United States v. Guerrero

910 F.3d 72
CourtCourt of Appeals for the Second Circuit
DecidedDecember 10, 2018
DocketDocket No. 17-1851-cr; August Term, 2017
StatusPublished
Cited by2 cases

This text of 910 F.3d 72 (United States v. Guerrero) is published on Counsel Stack Legal Research, covering Court of Appeals for the Second Circuit primary law. Counsel Stack provides free access to over 12 million legal documents including statutes, case law, regulations, and constitutions.

Bluebook
United States v. Guerrero, 910 F.3d 72 (2d Cir. 2018).

Opinion

Susan L. Carney, Circuit Judge:

*74Defendant-Appellant Jose Beltran Guerrero appeals from a judgment of the United States District Court for the Southern District of New York (Buchwald, J. ) sentencing him to 18 months' imprisonment pursuant to his guilty plea for illegal reentry into the United States, in violation of 8 U.S.C. § 1326(a).

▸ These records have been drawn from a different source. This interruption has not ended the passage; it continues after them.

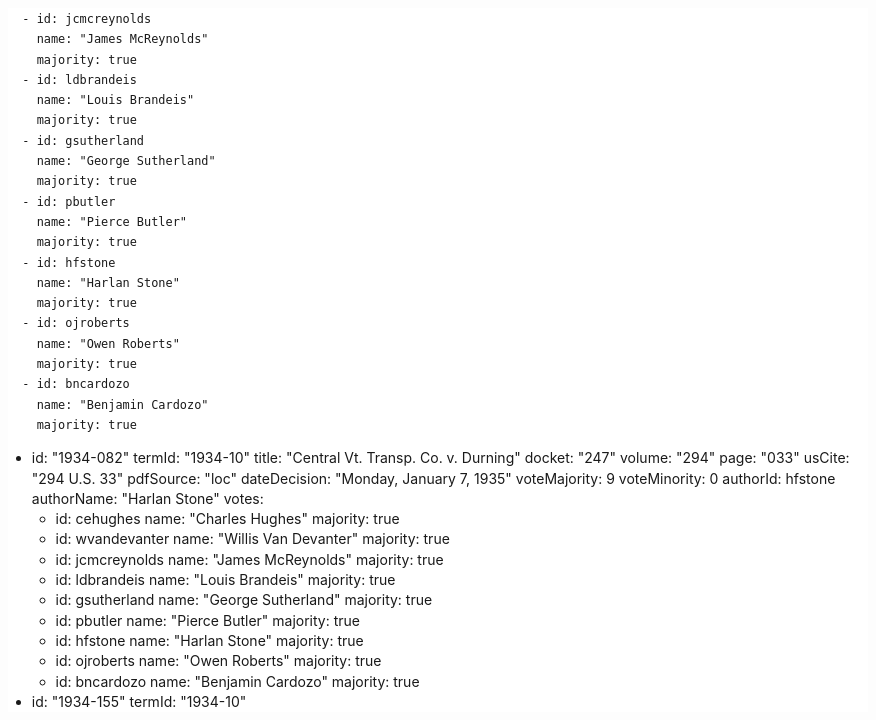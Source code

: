       - id: jcmcreynolds
        name: "James McReynolds"
        majority: true
      - id: ldbrandeis
        name: "Louis Brandeis"
        majority: true
      - id: gsutherland
        name: "George Sutherland"
        majority: true
      - id: pbutler
        name: "Pierce Butler"
        majority: true
      - id: hfstone
        name: "Harlan Stone"
        majority: true
      - id: ojroberts
        name: "Owen Roberts"
        majority: true
      - id: bncardozo
        name: "Benjamin Cardozo"
        majority: true
  - id: "1934-082"
    termId: "1934-10"
    title: "Central Vt. Transp. Co. v. Durning"
    docket: "247"
    volume: "294"
    page: "033"
    usCite: "294 U.S. 33"
    pdfSource: "loc"
    dateDecision: "Monday, January 7, 1935"
    voteMajority: 9
    voteMinority: 0
    authorId: hfstone
    authorName: "Harlan Stone"
    votes:
      - id: cehughes
        name: "Charles Hughes"
        majority: true
      - id: wvandevanter
        name: "Willis Van Devanter"
        majority: true
      - id: jcmcreynolds
        name: "James McReynolds"
        majority: true
      - id: ldbrandeis
        name: "Louis Brandeis"
        majority: true
      - id: gsutherland
        name: "George Sutherland"
        majority: true
      - id: pbutler
        name: "Pierce Butler"
        majority: true
      - id: hfstone
        name: "Harlan Stone"
        majority: true
      - id: ojroberts
        name: "Owen Roberts"
        majority: true
      - id: bncardozo
        name: "Benjamin Cardozo"
        majority: true
  - id: "1934-155"
    termId: "1934-10"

The District Court concluded that Guerrero's prior Arizona state law drug conviction qualified as a "felony drug trafficking offense" under U.S.S.G. § 2L1.2(b)(1)(B) (Nov. 2014); see also id. cmt. n.1(B)(iv). Based on this conclusion, it determined that the 2014 Guidelines, in effect at the time of the offense, and the 2016 Guidelines, in effect at the time of sentencing, produced the same sentencing range. And with this as predicate, it calculated the applicable sentencing range using the 2016 Guidelines, which base enhancements related to reentry crimes on the length of the state sentence, rather than on the substance of the state crime as the 2014 Guidelines did. The District Court then entered a below-Guidelines sentence. On appeal, Guerrero argues that the District Court erred because his prior Arizona drug conviction is not a "felony drug trafficking offense" and that therefore the 2014 Guidelines yield a lower Guidelines range. The lower Guidelines range should have been the District Court's starting point, he contends, and his sentence is for this reason tainted by procedural error.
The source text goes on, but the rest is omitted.